Copy, word for word, the lines of the entries below between the one with "- [essentials](roles/essentials)" and the one with "## Push your code to GitHub", inclusive, and leave out everything else.

▶ [SUPPLIED RECORDS]:
[Start of Attachment]

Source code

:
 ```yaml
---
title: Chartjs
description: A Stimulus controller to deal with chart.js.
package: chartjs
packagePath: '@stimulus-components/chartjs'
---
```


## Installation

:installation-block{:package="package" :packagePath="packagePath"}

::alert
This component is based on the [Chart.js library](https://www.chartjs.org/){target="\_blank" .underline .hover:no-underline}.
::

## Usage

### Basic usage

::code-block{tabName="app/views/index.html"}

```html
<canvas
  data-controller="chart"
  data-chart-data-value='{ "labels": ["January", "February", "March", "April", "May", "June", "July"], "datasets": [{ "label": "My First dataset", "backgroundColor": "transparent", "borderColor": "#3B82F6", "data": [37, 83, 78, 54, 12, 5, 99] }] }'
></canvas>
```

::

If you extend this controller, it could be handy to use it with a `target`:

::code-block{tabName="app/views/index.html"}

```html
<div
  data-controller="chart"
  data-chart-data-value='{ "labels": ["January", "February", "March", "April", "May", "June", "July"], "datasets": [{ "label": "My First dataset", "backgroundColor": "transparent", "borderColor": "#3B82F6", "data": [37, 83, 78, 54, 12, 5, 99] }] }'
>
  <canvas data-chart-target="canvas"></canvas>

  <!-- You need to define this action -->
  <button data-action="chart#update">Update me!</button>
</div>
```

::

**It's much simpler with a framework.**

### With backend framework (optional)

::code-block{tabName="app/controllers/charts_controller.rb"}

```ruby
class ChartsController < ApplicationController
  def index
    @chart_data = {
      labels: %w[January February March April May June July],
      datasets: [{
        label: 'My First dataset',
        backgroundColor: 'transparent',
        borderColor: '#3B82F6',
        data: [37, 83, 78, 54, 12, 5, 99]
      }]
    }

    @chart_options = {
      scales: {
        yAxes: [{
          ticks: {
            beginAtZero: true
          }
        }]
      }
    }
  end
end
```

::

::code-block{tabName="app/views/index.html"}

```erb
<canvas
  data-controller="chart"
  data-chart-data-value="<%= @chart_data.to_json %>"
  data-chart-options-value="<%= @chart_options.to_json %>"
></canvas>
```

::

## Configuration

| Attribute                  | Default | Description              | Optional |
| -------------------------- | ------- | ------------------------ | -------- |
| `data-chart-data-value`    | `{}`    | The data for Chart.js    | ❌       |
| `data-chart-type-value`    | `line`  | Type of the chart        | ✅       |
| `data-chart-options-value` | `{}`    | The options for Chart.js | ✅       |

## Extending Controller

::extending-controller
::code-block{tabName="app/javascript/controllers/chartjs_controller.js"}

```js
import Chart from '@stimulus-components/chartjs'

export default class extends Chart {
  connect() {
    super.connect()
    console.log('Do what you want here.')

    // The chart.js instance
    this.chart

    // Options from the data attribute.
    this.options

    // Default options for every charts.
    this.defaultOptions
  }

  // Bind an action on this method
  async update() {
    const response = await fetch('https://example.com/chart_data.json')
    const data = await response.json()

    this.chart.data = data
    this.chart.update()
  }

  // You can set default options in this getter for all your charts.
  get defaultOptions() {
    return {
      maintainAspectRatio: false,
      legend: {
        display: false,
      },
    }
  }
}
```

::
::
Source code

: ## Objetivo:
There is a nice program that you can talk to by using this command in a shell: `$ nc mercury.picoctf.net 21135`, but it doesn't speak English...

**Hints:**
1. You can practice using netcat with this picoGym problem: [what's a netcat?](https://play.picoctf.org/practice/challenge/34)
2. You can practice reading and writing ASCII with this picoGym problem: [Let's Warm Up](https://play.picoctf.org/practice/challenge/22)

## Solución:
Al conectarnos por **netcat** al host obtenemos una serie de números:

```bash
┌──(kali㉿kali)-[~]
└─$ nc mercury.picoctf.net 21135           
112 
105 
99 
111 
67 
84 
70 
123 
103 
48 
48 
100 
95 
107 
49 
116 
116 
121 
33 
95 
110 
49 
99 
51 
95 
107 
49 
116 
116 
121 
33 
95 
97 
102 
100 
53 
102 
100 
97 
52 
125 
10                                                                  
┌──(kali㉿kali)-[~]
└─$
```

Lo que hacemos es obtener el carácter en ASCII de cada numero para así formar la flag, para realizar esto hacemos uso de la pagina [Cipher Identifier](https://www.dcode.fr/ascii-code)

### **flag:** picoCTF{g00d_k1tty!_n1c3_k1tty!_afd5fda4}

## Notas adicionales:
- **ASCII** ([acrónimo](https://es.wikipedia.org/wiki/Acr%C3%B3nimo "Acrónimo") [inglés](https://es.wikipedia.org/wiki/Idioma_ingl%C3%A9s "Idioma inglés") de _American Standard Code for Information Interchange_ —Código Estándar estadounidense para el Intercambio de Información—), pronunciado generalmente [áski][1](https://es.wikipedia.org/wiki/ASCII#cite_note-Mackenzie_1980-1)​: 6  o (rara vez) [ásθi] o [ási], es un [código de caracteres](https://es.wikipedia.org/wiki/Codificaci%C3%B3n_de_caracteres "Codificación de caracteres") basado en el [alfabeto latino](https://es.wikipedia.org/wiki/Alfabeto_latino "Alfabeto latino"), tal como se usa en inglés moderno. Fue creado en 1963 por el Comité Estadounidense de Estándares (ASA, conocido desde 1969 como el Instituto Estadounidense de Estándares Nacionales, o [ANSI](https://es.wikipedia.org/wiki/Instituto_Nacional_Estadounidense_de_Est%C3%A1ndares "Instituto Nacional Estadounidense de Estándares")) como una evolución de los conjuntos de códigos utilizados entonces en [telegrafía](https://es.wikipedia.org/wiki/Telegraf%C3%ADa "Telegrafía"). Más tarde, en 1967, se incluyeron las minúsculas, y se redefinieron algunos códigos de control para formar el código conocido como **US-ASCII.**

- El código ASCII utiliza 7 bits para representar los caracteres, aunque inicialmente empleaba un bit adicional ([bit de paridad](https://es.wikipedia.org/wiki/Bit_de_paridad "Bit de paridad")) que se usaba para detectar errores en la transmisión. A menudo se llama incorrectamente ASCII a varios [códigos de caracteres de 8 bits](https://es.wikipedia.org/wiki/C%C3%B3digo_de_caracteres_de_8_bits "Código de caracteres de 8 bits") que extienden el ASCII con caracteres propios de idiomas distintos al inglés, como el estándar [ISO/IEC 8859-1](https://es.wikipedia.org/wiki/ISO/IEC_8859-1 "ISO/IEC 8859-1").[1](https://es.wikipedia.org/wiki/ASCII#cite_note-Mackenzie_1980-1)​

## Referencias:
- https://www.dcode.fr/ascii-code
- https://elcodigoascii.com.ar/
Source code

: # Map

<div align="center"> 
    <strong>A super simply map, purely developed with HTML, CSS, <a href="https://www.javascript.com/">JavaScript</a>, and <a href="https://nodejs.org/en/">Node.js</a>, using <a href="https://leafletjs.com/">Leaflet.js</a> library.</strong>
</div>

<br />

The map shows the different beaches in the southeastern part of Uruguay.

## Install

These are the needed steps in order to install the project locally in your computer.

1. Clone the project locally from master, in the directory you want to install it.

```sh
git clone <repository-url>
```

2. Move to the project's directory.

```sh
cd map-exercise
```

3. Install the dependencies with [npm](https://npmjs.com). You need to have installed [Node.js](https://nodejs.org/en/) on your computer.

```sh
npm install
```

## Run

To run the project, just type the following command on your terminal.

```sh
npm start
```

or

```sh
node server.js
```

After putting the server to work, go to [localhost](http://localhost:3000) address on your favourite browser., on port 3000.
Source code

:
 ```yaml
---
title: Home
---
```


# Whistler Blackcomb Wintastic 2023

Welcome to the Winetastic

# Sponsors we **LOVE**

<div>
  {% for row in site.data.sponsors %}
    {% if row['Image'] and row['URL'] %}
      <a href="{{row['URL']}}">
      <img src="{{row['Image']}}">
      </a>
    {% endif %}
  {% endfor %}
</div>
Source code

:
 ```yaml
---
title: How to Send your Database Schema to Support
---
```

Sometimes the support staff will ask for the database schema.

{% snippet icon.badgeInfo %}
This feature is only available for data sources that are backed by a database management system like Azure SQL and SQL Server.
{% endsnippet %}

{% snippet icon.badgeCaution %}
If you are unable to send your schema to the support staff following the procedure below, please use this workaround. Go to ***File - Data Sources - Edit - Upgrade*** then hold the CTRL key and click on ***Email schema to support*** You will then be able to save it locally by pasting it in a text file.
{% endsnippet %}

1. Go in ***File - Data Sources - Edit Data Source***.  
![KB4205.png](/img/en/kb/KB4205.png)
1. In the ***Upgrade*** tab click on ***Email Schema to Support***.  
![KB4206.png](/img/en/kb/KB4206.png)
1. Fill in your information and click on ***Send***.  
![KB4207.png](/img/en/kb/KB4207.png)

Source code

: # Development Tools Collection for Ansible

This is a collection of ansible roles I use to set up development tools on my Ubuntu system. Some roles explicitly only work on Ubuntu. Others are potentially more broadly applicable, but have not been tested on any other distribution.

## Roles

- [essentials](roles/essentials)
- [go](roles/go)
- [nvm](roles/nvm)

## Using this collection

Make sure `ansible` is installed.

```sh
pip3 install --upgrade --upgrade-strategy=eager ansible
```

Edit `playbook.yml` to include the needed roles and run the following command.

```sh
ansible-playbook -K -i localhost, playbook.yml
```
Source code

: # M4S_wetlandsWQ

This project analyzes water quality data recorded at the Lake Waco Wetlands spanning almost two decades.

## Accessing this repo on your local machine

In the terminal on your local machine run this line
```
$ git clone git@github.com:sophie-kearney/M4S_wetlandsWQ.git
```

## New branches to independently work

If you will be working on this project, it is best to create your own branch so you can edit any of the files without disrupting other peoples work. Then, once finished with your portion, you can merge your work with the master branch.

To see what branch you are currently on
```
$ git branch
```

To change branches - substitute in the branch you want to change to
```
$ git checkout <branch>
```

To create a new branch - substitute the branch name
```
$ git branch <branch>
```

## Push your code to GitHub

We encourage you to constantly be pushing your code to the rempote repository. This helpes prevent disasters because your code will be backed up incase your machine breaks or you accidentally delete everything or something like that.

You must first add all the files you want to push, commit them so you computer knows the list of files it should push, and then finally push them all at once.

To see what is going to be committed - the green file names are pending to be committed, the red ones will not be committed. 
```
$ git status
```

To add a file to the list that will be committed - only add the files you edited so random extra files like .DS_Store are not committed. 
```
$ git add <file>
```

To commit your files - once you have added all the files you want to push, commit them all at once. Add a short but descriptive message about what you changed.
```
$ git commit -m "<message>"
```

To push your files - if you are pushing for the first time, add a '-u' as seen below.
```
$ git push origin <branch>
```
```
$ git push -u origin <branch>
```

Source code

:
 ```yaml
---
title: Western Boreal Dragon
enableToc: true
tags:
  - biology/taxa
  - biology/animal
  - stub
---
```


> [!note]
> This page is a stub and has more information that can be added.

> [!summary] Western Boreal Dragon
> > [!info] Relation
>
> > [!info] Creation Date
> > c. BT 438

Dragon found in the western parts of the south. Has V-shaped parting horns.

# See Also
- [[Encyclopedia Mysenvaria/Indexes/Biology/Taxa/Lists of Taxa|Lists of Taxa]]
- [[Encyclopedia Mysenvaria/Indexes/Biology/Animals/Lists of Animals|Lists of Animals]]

[End of Attachment]

▶ [TASK OUTPUT]:
- [essentials](roles/essentials)
- [go](roles/go)
- [nvm](roles/nvm)

## Using this collection

Make sure `ansible` is installed.

```sh
pip3 install --upgrade --upgrade-strategy=eager ansible
```

Edit `playbook.yml` to include the needed roles and run the following command.

```sh
ansible-playbook -K -i localhost, playbook.yml
```
Source code

: # M4S_wetlandsWQ

This project analyzes water quality data recorded at the Lake Waco Wetlands spanning almost two decades.

## Accessing this repo on your local machine

In the terminal on your local machine run this line
```
$ git clone git@github.com:sophie-kearney/M4S_wetlandsWQ.git
```

## New branches to independently work

If you will be working on this project, it is best to create your own branch so you can edit any of the files without disrupting other peoples work. Then, once finished with your portion, you can merge your work with the master branch.

To see what branch you are currently on
```
$ git branch
```

To change branches - substitute in the branch you want to change to
```
$ git checkout <branch>
```

To create a new branch - substitute the branch name
```
$ git branch <branch>
```

## Push your code to GitHub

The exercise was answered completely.